— Aim of the task —
Starting at the first line of the entries, extract each line up to and including the one that contains "# Metaphor Reports", but leave out the pictures.

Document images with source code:
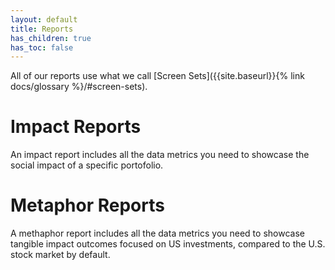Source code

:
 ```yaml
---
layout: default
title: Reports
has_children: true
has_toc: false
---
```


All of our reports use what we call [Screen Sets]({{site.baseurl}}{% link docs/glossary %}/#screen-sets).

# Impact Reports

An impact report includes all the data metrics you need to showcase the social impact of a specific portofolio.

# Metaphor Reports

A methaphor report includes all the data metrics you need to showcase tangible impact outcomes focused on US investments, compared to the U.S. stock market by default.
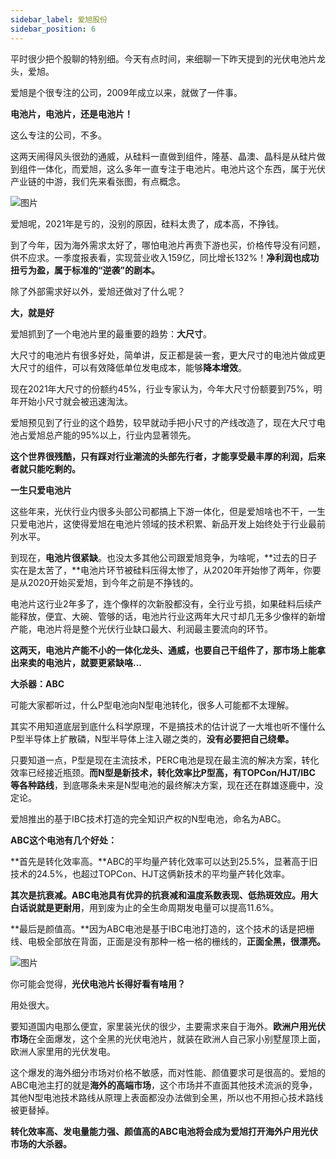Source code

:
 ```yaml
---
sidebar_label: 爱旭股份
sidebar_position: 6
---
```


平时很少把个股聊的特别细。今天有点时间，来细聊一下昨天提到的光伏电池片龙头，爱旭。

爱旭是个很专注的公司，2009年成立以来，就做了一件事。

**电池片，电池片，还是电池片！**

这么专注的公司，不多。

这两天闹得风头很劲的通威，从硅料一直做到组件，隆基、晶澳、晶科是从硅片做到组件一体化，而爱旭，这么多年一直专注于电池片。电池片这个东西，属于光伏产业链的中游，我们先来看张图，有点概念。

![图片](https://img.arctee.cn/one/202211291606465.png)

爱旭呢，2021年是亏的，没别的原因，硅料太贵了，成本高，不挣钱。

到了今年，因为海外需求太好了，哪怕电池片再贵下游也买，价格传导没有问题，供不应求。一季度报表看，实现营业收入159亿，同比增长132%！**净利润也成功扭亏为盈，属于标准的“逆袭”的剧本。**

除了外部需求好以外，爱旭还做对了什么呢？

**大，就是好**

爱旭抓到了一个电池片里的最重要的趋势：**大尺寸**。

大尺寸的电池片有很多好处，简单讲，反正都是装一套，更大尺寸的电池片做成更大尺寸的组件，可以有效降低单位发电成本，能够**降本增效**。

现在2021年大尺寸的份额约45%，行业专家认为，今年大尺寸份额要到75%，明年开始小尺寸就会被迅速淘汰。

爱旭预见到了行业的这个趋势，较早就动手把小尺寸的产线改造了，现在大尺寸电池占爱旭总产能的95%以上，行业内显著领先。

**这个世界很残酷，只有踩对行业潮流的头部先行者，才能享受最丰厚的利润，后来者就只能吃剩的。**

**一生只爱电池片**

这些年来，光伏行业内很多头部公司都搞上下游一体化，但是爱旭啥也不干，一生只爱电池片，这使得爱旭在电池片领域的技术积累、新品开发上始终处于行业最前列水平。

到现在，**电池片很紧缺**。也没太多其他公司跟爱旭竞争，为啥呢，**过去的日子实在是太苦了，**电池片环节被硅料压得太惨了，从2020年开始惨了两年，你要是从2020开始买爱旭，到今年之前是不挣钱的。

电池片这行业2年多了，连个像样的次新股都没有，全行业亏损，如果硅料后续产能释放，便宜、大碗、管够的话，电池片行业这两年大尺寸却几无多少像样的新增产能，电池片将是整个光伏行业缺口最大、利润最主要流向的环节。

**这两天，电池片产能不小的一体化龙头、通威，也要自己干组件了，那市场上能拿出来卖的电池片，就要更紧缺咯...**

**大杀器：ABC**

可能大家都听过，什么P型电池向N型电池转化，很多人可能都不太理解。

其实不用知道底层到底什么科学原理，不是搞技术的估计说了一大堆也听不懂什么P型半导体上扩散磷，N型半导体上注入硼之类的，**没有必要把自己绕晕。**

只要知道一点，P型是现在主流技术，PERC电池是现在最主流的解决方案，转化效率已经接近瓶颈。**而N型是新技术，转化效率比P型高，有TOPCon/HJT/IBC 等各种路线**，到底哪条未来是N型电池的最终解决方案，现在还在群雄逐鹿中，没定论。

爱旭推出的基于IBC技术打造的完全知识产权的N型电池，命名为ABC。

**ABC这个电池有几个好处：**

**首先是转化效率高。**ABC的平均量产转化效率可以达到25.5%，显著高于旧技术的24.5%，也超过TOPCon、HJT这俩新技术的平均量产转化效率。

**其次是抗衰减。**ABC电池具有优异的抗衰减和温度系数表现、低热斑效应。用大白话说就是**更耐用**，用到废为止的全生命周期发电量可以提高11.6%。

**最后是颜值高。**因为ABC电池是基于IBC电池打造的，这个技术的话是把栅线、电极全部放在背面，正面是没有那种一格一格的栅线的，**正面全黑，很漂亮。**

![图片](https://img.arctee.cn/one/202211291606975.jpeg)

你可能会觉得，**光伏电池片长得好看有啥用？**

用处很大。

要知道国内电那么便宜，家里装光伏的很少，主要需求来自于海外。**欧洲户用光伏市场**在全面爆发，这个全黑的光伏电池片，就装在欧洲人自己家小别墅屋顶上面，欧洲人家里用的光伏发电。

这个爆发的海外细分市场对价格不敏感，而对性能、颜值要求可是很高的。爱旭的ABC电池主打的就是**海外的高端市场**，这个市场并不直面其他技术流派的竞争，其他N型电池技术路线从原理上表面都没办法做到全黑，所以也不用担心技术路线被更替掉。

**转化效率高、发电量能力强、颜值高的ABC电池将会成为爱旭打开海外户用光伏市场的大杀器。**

— Response area —
Source code

:
 ```yaml
---
layout: default
title: Reports
has_children: true
has_toc: false
---
```


All of our reports use what we call [Screen Sets]({{site.baseurl}}{% link docs/glossary %}/#screen-sets).

# Impact Reports

An impact report includes all the data metrics you need to showcase the social impact of a specific portofolio.

# Metaphor Reports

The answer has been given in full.